Come località è stata scelta l’estremità nord-est della western Antarctic Peninsula, dove è attiva la base cilena di O’Higgins (Lat. 63°19’S, Long. 57°54’W) dal 1948.

Qui risiederà il polo dell’Insubria in collaborazione con il Programma Antartico Cileno (Inach), in un’ottica di sostenibilità e ottimizzazione dei costi.

Il polo dell’Insubria sarà composto da due unità prefabbricate ecocompatibili una attrezzata a laboratorio per lo studio dei cambiamenti climatici ed ambientali e una seconda che ospiterà i ricercatori. Grazie alla connessione satellitare sarà possibile effettuare seminari e lezioni in teleconferenza. Ma non solo, si cercherà di sperimentare metodi di intelligenza artificiale per la trasmissione di dati di monitoraggio ambientale. L’Insubria accederà ai servizi della stazione cilena sia per il supporto aereo e navale, sia per la fornitura di energia elettrica, acqua, connessione telefonica e satellitare.

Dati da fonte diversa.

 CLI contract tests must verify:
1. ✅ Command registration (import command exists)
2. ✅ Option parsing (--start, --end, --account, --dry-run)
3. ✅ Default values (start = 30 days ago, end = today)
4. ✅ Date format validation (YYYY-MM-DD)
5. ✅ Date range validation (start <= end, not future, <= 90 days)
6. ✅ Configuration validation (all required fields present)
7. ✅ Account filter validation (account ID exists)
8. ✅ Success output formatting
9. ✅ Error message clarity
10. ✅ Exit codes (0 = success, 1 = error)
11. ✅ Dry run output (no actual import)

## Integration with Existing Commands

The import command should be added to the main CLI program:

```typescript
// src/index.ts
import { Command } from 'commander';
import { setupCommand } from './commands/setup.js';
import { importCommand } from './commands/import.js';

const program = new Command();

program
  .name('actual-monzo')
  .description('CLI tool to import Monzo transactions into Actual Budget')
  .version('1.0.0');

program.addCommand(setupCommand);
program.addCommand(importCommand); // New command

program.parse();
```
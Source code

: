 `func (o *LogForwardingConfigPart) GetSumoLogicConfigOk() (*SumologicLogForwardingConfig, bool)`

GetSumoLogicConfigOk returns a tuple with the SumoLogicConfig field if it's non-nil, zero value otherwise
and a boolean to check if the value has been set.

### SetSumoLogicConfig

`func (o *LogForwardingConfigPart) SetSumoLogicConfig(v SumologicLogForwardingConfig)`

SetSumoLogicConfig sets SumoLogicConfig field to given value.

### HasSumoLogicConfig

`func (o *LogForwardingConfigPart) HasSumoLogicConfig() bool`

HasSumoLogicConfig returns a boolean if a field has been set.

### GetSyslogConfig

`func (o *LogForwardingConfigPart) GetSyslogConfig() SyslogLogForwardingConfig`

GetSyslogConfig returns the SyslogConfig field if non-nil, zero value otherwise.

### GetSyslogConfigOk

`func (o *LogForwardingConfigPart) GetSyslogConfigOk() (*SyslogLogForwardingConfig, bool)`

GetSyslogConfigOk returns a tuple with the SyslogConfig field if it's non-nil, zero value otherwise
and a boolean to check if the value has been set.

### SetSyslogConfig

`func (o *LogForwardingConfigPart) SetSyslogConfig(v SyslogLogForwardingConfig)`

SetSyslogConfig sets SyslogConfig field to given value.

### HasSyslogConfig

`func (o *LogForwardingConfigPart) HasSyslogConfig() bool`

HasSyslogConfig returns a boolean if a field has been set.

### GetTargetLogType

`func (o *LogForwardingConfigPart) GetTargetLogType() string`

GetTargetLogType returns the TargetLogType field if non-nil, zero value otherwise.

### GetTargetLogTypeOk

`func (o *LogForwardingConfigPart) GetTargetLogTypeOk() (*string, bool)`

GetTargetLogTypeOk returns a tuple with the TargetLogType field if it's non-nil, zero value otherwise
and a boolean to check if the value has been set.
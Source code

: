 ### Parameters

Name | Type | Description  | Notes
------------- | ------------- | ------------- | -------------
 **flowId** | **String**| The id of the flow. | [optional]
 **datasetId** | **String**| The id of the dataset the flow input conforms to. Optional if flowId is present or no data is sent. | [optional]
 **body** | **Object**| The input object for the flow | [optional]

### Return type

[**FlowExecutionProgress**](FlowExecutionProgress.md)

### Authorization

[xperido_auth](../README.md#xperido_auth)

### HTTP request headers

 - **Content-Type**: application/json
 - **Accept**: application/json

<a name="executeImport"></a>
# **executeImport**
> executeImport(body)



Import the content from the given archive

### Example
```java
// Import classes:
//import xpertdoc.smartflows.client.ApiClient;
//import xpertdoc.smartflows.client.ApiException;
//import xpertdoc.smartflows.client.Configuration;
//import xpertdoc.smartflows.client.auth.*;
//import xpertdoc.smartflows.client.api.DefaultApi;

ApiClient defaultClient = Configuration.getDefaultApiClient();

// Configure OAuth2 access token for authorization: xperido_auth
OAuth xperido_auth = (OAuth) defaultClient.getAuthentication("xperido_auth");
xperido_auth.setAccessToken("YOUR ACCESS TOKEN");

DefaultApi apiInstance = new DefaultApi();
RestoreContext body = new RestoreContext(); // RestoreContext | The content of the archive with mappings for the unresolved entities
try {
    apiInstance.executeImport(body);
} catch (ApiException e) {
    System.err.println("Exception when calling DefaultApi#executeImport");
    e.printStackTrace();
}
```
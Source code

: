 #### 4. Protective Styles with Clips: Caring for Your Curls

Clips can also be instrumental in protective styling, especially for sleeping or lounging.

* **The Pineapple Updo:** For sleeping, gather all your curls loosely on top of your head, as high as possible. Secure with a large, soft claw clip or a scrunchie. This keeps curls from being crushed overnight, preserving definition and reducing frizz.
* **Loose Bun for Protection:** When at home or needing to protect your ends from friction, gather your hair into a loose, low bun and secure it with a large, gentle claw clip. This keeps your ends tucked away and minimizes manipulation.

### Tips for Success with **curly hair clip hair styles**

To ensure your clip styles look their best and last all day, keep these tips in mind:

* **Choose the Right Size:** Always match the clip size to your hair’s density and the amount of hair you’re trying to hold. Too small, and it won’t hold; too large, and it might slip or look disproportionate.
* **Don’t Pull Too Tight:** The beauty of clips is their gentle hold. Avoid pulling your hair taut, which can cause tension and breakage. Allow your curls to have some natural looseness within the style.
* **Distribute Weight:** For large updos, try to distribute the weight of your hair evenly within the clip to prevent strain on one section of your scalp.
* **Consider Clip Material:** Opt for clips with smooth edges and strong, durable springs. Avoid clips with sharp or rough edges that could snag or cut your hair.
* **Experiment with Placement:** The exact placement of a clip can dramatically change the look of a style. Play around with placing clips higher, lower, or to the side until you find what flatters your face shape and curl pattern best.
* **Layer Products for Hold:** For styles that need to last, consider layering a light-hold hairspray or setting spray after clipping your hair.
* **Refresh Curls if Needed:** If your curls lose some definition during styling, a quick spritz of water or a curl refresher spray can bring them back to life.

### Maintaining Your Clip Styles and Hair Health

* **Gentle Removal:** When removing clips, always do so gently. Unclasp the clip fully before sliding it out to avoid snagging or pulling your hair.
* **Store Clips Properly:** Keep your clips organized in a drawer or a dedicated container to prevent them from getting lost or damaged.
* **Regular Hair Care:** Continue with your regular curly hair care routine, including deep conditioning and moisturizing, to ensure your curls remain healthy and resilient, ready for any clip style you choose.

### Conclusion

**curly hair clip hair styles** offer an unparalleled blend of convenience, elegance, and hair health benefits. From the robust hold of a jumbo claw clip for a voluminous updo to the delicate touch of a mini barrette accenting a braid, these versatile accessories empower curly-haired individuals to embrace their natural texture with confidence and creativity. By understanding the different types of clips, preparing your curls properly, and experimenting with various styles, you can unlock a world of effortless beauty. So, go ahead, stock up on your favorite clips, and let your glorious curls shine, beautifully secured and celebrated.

Alla guida del progetto di ricerca scientifica in Antartide dell’Università dell’Insubria ci sono Mauro Guglielmin e Giuseppe Crosa del dipartimento di Scienze teoriche e applicate, Nicoletta Cannone di Scienze e alta tecnologia, Flavia Marinelli di Biotecnologie e scienze della vita.

Un progetto ambiziosissimo quello dell’Università dell’Insubria che sta lavorando anche all’istituzione di un proprio Centro per lo studio dei cambiamenti climatici e sta revisionando il corso di laurea magistrale in Scienze ambientali per consentire l’esperienza in Antartide con due corsi di laurea in inglese per studiare gli effetti del cambiamento climatico.